Well first off this particular post is climate simulations I didn't run myself and don't follow that methodology.
DeleteBut more to the point, there is some truth to this but not really in the way you describe. Poles tend to respond stronger to climate forcing largely because of ice albedo feedbacks; with a warmer global climate, the ice melts, the albedo drops, and so the polar regions absorb substantially greater heat (even without a permanent polar ice cap, there will be less snow cover in spring). For the sort of range of scenarios we're mostly concerned with (i.e. in Earth-similarish orbits), this is true largely regardless of what is making the global climate warmer or colder, so no, adjusting insolation instead will not avoid this effect, and more broadly there just isn't any simple way to "make everything x degrees warmer" in climate. ExoPlaSim definitely "knows" about this in the sense that it is modelling the fundamental ice and albedo dynamics that this effect emerges from.
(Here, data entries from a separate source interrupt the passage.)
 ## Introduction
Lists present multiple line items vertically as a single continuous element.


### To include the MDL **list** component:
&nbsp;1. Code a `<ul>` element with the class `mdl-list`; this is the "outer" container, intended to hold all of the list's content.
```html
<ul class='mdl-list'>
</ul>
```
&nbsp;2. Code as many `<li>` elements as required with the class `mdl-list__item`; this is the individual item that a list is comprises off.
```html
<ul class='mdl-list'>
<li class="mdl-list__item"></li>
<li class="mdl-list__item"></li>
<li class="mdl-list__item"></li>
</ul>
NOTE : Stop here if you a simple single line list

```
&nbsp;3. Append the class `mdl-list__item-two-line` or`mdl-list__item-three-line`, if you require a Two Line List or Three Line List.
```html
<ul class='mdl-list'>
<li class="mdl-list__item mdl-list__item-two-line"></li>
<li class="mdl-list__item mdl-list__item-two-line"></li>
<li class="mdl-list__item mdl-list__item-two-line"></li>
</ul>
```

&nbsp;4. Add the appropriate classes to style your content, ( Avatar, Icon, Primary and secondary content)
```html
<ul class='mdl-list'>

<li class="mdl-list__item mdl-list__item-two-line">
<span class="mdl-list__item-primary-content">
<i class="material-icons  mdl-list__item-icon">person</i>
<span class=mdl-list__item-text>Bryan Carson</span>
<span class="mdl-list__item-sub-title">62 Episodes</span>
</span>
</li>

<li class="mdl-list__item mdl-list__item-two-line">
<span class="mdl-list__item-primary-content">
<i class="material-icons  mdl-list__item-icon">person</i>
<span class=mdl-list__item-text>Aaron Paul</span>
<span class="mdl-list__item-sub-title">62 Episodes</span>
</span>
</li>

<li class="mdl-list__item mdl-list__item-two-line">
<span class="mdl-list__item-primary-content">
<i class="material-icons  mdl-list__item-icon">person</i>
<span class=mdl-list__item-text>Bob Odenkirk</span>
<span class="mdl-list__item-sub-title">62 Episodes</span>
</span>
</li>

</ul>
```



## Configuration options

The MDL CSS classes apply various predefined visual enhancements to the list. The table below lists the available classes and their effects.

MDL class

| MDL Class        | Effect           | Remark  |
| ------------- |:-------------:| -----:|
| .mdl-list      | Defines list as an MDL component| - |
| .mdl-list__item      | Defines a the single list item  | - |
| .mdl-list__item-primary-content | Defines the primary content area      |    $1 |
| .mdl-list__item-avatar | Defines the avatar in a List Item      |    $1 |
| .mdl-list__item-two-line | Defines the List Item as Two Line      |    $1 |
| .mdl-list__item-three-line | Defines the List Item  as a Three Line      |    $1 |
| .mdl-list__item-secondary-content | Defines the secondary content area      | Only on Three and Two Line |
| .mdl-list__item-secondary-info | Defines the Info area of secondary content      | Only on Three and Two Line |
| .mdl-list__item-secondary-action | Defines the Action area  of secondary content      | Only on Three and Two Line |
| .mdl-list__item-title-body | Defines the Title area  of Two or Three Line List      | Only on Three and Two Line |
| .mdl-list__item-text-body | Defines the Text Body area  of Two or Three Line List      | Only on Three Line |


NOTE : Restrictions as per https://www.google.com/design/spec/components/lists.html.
Also there's not any 1-to-1 correspondence between relative pole and equator temperature or overall climate and any specific level of CO2, it's down to the overall balance of forcings. A world with 10 times more CO2 is not necessarily going to have a radically different climate if other warming factors are reduced by a corresponding amount. The general idea of adjusting CO2 is to try to offset any overall warming or cooling effect of the other parameters we're playing with in any particular exploration so that we're not just ending up with a bunch of very warm or cold climates that aren't particularly useful as worldbuilding exercises. I am actually switching over to adjusting solar flux instead of CO2, but that's just because changing CO2 too much can mess with the vegetation model; in terms of their effect on overall climate and temperature, the two forcings aren't quite identical but for the sort of scenarios we're doing they're not substantially different.
If you put ‘habitable ancient Venus’ (from Way et al. and Yang et al.’s studies) using its modern topography, slow rotation and solar flux to achieve an average temperature of ~25°C, does the Köppen map give BWh/BSh coasts and polar regions combined with mostly Cwa interiors? How would life (if it existed) fair in such a climate scenario?
ReplyDelete*ancient 700 mya solar flux (but I presume modern solar flux would lead to negative feedback through increased albedo and the average temperature wouldn’t be that much higher)
DeleteBtw this would be assuming ~70% water coverage. Obviously, drier models would have more desert and less humid climates.